There has been an ad from Beats recently that has been all the rage over the internet, forums, socials, etc. That’s because it uses an advanced software stabilization technique to create a wonderful visual effect. Now, Jordy Vandeput of Cinecom.net will explain to us how to recreate a similarly fascinating and powerful shot by revealing the post-production workflow in the video below.
Did you see the commercial? It was shot having athletes running and doing sports while the earpiece they wore was stabilized at the middle of the shot. The effect of seeing the object staying still in the middle while the whole world moved around was indeed amazing.
Now you don’t need obviously a Beat earpiece, but if the object you plan to use is something that stands apart from its surroundings, you’ll be on the right track. In this case, Jordy and his team decided to opt for a white earpiece to recreate the effect.

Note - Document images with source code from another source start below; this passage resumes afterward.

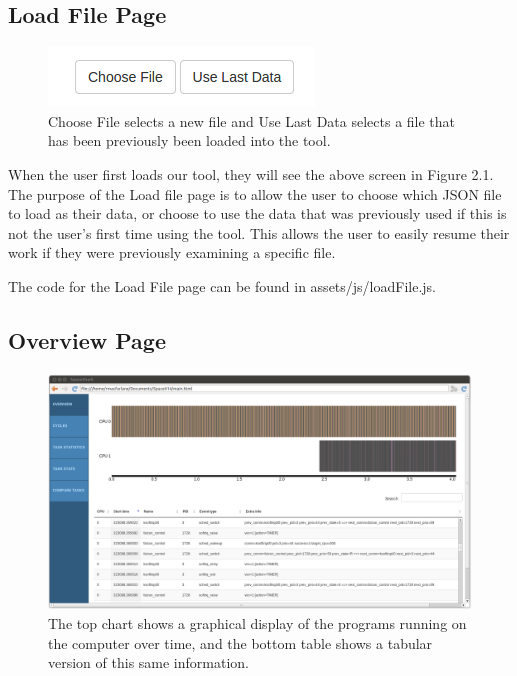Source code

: \documentclass{hmcclinic}
\begin{document}
\subsection{Load File Page}

\begin{figure}[h!]
  \centering
      \includegraphics[scale=0.75]{loadFile-buttons.png}
  \caption{Choose File selects a new file and Use Last Data selects a file that has been previously been loaded into the tool.}
  \end{figure}

When the user first loads our tool, they will see the above screen in Figure 2.1. The purpose of the Load file page is to allow the user to choose which JSON file to load as their data, or choose to use the data that was previously used if this is not the user's first time using the tool. This allows the user to easily resume their work if they were previously examining a specific file.

The code for the Load File page can be found in assets/js/loadFile.js.

  \subsection{Overview Page} 
  
  \begin{figure}[h!]
  \centering
      \includegraphics[width=5in]{overview-page.png}
  \caption{The top chart shows a graphical display of the programs running on the computer over time, and the bottom table shows a tabular version of this same information.}
  \end{figure}
  
\end{document}

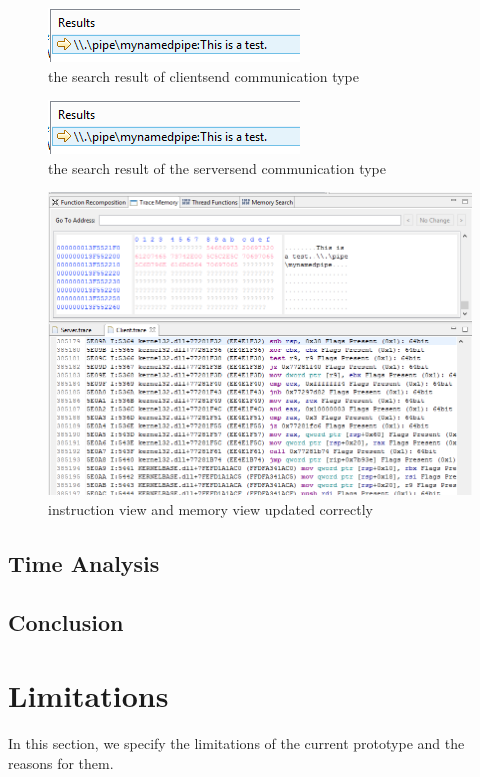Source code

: \documentclass[paper=a4, fontsize=11pt]{scrartcl}
\numberwithin{equation}{section}		%
\numberwithin{figure}{section}			%
\numberwithin{table}{section}				%
\begin{document}
\begin{figure}[h]
\includegraphics{occclientresult}
 \caption{the search result of clientsend communication type}
\label{occclientresult}
\end{figure}


\begin{figure}[h]
\includegraphics{occclientresult}
 \caption{the search result of the serversend communication type}
\label{occclientresult}
\end{figure}

\begin{figure}[h]
\includegraphics[scale=.66]{send}
 \caption{instruction view and memory view updated correctly}
\label{send}
\end{figure}

\subsection{Time Analysis}
\subsection{Conclusion}
\section{Limitations}
In this section, we specify the limitations of the current prototype and the reasons for them. 
\end{document}
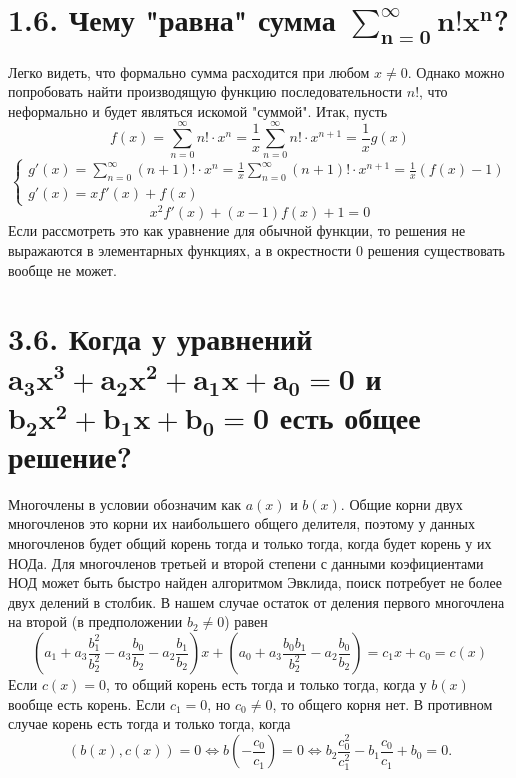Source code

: \documentclass{article}
\begin{document}
\section*{1.6. Чему "равна" сумма $\bm{\sum_{n=0}^{\infty}n!x^n}$?}
    Легко видеть, что формально сумма расходится при любом $x\neq0$. Однако можно попробовать найти производящую функцию последовательности $n!$, что неформально и будет являться искомой "суммой". Итак, пусть
    $$f(x)=\sum_{n=0}^{\infty}n!\cdot x^n=\frac{1}{x}\sum_{n=0}^{\infty}n!\cdot x^{n+1}=\frac{1}{x}g(x)$$
    $$\begin{cases}
    g'(x)=\sum_{n=0}^{\infty}(n+1)!\cdot x^n=\frac{1}{x}\sum_{n=0}^{\infty}(n+1)!\cdot x^{n+1}=\frac{1}{x}(f(x)-1)\\
    g'(x)=x f'(x)+f(x)
    \end{cases}$$
    $$x^2 f'(x) + (x-1) f(x) + 1 = 0$$
    Если рассмотреть это как уравнение для обычной функции, то решения не выражаются в элементарных функциях, а в окрестности 0 решения существовать вообще не может. 

\section*{3.6. Когда у уравнений $\bm{a_3x^3 + a_2x^2 + a_1x + a_0 = 0}$ и $\bm{b_2x^2 + b_1x + b_0 = 0}$ есть общее решение?}
    Многочлены в условии обозначим как $a(x)$ и $b(x)$.
    Общие корни двух многочленов это корни их наибольшего общего делителя, поэтому у данных многочленов будет общий корень тогда и только тогда, когда будет корень у их НОДа. Для многочленов третьей и второй степени с данными коэфициентами НОД может быть быстро найден алгоритмом Эвклида, поиск потребует не более двух делений в столбик. В нашем случае остаток от деления первого многочлена на второй (в предположении $b_2\neq0$) равен 
    $$
    \left(a_1+a_3\frac{b_1^{2}}{b_2^{2}}-a_3\frac{b_0}{b_2}-a_2\frac{b_1}{b_2}\right) x + \left(a_0+a_3\frac{b_0 b_1}{b_2^{2}}-a_2\frac{b_0}{b_2}\right) = c_1 x + c_0 = c(x)
    $$
    Если $c(x) = 0$, то общий корень есть тогда и только тогда, когда у $b(x)$ вообще есть корень. Если $c_1 = 0$, но $c_0 \neq 0$, то общего корня нет. В противном случае корень есть тогда и только тогда, когда 
    $$(b(x), c(x))=0\Leftrightarrow b\left(-\frac{c_0}{c_1}\right)=0\Leftrightarrow b_2\frac{c_0^{2}}{c_1^{2}}-b_1\frac{c_0}{c_1}+b_0=0.$$
    
\end{document}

Step one: motion blur. This is one of the most important things you should take care of in advance. The less motion blur is present the better it will be for the tracker to work, so crank up your shutter speed at the maximum level possible for your set.

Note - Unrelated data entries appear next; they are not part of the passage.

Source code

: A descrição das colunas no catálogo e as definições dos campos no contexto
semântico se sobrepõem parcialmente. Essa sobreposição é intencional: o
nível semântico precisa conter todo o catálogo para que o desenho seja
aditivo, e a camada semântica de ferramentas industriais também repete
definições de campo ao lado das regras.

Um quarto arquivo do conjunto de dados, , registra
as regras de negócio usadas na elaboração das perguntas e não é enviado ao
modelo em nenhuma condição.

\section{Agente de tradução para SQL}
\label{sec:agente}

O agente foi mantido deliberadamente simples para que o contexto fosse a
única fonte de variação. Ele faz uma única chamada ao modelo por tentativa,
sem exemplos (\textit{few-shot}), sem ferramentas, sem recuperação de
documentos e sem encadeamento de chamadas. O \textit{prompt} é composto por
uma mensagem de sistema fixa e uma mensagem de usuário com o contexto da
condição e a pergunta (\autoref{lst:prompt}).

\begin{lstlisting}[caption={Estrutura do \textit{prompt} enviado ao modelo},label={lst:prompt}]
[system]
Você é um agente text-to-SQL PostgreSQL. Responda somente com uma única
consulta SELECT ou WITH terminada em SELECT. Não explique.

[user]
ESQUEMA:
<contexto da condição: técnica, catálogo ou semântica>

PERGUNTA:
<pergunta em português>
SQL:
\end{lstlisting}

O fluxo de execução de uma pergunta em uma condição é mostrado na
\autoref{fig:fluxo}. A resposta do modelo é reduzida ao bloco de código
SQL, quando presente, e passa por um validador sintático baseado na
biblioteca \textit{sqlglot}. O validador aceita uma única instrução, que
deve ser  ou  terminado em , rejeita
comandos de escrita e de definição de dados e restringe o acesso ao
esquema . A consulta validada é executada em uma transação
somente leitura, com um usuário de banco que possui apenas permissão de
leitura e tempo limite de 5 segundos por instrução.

You need to understand that stabilizing the image around an element will mean that the software will need to rotate and crop the frame in all directions, so the bigger the frame, the better.
If you are delivering in HD shoot in 4K, if the delivery is in 4K try and shoot in 5 or 6K, otherwise you’ll have to scale a lot the final footage loosing a lot of quality and changing the composition too, so frame the image much larger than you’d like the final result to be.
Using a crosshair or the grid from your viewfinder can help to keep the subject in place. The less you make the subject move to begin with, the less the software will have to crop afterward.
One easy solution is to shoot with a gimbal and place the crosshair right on the element that will be at the center of the frame. Ok, once you’ve captured the shot, head over to After Effects, make a new comp with the footage and open the Tracker. You can enable the latter in the “window” dropdown menu.
Stabilize Motion will give you a tracking point. How does it work, though? The larger square is the area where the software will be looking for the subject, the smaller square will be the object itself.
Meanwhile, the more the subject moves across the frame during the shot, the more you’ll have to expand the search area. In the options, you can decide to set the tracker to Stop Tracking if it’s having trouble finding the subject. If you leave Adapt Feature set, it will try to find it anyway, leading sometimes to sub-optimal results. Once finished tracking click Apply to see the magic happen.
Voila! The stabilization is done. Just zoom a little bit to leave out the border of the frame and you have you’re stabilized “Beats effect” clip. A last note: if the subject disappears from the frame for some reason (i.e. in for the earpiece, the talent turns the head), you can either increase the area of tracking, or use the plugin of Mocha Pro instead.
This is a paid option, but you can use the software to track and then import the tracking data back to After Effects. It’s definitely a faster workflow, so you can simply go for the free trial and decide on the fly if it’s worth the upgrade.
There you have it. Now it’s your turn to come up with some creative ways to use this technique!